- ASSIGNMENT
Reproduce the records below exactly, but only between the lines holding "### Class descriptions" and "### Usage inside renpy script", inclusive.
━━ RECORDS SUPPLIED ━━
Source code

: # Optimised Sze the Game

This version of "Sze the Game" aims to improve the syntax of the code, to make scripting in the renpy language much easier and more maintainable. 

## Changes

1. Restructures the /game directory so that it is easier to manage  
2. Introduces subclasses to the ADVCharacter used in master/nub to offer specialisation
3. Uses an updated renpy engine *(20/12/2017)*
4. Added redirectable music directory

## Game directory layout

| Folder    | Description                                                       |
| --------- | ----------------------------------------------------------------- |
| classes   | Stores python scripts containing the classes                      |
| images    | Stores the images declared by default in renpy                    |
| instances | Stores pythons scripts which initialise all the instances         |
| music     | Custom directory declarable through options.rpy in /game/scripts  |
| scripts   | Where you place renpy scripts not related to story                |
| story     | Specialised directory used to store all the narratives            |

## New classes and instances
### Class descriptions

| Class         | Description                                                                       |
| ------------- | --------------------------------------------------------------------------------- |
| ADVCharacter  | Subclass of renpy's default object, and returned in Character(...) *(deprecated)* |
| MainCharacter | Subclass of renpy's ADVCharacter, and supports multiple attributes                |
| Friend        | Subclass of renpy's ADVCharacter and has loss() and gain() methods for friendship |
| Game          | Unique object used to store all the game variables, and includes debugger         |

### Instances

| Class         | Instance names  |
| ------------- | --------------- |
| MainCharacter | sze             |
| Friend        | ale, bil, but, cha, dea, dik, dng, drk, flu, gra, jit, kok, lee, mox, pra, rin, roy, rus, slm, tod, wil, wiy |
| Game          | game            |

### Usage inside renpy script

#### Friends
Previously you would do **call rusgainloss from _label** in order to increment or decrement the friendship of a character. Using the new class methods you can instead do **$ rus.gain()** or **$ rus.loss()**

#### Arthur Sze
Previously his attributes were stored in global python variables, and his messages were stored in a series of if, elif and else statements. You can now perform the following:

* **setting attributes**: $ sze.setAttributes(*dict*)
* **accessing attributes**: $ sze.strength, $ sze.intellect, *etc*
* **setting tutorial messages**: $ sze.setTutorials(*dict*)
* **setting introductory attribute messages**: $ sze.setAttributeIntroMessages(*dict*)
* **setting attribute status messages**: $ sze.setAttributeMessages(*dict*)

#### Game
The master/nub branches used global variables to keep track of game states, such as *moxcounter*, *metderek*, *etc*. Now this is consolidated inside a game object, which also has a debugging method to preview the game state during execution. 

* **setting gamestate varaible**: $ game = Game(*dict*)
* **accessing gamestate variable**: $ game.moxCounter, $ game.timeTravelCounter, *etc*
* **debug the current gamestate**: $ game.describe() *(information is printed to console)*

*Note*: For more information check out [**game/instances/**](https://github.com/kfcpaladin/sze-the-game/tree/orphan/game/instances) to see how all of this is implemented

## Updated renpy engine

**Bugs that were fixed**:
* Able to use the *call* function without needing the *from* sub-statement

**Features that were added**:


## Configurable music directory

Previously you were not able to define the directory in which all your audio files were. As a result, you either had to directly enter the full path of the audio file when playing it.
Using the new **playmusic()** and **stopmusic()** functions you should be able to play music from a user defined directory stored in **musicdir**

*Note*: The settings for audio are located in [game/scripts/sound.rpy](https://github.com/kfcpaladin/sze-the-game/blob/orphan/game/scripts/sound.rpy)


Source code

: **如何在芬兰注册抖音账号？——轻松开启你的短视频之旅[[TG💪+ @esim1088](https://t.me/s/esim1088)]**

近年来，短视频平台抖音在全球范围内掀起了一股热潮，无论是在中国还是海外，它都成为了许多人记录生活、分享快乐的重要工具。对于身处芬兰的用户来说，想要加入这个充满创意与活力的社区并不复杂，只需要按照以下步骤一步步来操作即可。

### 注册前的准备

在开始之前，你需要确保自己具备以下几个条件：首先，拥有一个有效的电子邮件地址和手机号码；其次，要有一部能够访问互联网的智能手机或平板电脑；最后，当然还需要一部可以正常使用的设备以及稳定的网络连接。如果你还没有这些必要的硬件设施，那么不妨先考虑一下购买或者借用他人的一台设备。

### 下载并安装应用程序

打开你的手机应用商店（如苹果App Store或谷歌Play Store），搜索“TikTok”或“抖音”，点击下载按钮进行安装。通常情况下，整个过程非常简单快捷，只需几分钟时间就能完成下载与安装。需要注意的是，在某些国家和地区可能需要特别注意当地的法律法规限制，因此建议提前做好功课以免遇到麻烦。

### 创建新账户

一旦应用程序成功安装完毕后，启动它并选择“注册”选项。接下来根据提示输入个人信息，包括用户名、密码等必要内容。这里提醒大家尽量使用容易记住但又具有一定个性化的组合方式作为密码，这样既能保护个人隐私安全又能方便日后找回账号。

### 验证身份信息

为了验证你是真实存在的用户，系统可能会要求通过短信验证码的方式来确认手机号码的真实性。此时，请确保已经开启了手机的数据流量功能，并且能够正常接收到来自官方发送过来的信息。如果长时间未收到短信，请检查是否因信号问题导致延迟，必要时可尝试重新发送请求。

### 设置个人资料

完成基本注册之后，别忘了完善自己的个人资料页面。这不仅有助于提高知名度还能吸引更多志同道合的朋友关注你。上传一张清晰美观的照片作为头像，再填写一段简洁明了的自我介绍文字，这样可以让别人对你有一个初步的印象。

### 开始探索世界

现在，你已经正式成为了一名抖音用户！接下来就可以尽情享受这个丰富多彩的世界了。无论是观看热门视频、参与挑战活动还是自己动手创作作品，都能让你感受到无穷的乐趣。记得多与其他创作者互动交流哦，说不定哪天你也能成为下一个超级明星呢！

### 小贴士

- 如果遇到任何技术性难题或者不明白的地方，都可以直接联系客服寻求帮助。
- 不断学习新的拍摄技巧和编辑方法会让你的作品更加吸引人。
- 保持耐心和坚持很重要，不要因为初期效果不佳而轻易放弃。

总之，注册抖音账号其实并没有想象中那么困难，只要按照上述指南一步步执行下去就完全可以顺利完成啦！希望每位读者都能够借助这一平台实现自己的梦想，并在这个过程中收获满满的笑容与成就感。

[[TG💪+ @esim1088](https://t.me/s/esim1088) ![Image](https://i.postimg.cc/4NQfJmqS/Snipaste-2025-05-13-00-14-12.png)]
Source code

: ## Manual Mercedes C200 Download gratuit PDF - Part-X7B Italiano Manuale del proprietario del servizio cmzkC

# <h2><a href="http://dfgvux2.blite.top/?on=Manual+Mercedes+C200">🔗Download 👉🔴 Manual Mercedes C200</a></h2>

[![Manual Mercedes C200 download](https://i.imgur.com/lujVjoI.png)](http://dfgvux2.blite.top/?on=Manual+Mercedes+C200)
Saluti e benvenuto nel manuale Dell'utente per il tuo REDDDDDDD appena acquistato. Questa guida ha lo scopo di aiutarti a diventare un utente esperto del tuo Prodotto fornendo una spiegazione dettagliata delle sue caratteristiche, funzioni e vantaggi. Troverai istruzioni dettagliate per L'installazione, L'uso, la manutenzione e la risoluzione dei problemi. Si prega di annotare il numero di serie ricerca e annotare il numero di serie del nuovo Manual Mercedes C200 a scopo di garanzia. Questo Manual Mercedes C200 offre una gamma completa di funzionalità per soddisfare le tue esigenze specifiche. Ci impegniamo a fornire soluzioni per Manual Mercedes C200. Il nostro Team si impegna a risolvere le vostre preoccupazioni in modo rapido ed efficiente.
━━━
━━ RECORDS SUPPLIED ━━
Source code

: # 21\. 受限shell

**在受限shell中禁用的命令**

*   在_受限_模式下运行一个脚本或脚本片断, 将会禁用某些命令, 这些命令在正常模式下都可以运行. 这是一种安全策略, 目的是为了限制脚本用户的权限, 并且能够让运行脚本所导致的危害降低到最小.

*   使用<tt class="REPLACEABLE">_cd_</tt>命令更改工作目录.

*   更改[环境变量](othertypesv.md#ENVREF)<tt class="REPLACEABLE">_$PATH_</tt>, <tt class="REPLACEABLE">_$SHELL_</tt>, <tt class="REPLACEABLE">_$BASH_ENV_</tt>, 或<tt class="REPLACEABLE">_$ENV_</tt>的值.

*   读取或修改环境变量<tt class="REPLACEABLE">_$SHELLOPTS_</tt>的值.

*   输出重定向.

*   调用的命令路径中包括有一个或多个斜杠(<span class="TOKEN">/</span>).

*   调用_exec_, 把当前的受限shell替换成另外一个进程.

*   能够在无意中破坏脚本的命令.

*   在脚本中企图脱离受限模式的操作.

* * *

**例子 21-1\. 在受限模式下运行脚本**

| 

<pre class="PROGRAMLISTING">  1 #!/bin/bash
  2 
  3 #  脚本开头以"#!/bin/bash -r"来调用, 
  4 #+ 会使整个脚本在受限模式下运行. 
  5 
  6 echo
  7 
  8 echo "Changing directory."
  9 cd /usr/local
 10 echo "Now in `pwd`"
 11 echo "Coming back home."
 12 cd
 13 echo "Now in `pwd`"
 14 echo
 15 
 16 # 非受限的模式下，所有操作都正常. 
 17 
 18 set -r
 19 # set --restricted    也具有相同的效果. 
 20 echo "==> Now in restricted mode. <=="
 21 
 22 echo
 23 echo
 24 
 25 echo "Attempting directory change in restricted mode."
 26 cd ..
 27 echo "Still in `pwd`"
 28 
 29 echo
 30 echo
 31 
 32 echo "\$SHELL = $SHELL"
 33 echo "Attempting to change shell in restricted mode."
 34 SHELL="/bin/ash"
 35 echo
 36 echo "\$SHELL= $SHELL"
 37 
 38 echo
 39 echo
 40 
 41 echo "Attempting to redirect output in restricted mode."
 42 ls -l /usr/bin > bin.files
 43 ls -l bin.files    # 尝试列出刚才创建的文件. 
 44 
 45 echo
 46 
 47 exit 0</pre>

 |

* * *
━━━
━━ RECORDS SUPPLIED ━━
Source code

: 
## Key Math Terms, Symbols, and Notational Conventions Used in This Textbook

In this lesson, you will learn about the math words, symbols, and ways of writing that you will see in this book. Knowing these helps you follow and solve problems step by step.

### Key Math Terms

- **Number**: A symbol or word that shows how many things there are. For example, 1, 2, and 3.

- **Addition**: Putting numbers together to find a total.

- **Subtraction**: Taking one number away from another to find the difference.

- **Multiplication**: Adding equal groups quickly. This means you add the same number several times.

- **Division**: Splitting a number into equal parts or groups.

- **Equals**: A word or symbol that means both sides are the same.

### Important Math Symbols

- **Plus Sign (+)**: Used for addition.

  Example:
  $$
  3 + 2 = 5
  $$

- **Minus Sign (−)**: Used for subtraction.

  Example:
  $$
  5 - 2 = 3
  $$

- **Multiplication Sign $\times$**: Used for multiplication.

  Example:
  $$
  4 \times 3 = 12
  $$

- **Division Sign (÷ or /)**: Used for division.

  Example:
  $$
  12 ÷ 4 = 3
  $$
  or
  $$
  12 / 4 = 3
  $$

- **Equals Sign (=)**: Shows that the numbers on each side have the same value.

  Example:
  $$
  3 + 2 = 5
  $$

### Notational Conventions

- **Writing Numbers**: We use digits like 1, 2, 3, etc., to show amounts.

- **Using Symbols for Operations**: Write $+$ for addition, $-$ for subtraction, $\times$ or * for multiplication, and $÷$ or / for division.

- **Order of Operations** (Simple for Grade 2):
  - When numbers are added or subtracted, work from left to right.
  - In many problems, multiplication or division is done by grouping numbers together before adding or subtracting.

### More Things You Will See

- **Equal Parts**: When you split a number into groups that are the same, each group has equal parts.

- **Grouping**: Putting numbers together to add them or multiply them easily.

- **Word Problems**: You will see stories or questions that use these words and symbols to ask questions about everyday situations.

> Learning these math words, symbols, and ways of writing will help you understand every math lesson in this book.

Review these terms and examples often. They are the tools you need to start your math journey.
━━━
- WRITTEN SOLUTION
### Class descriptions

| Class         | Description                                                                       |
| ------------- | --------------------------------------------------------------------------------- |
| ADVCharacter  | Subclass of renpy's default object, and returned in Character(...) *(deprecated)* |
| MainCharacter | Subclass of renpy's ADVCharacter, and supports multiple attributes                |
| Friend        | Subclass of renpy's ADVCharacter and has loss() and gain() methods for friendship |
| Game          | Unique object used to store all the game variables, and includes debugger         |

### Instances

| Class         | Instance names  |
| ------------- | --------------- |
| MainCharacter | sze             |
| Friend        | ale, bil, but, cha, dea, dik, dng, drk, flu, gra, jit, kok, lee, mox, pra, rin, roy, rus, slm, tod, wil, wiy |
| Game          | game            |

### Usage inside renpy script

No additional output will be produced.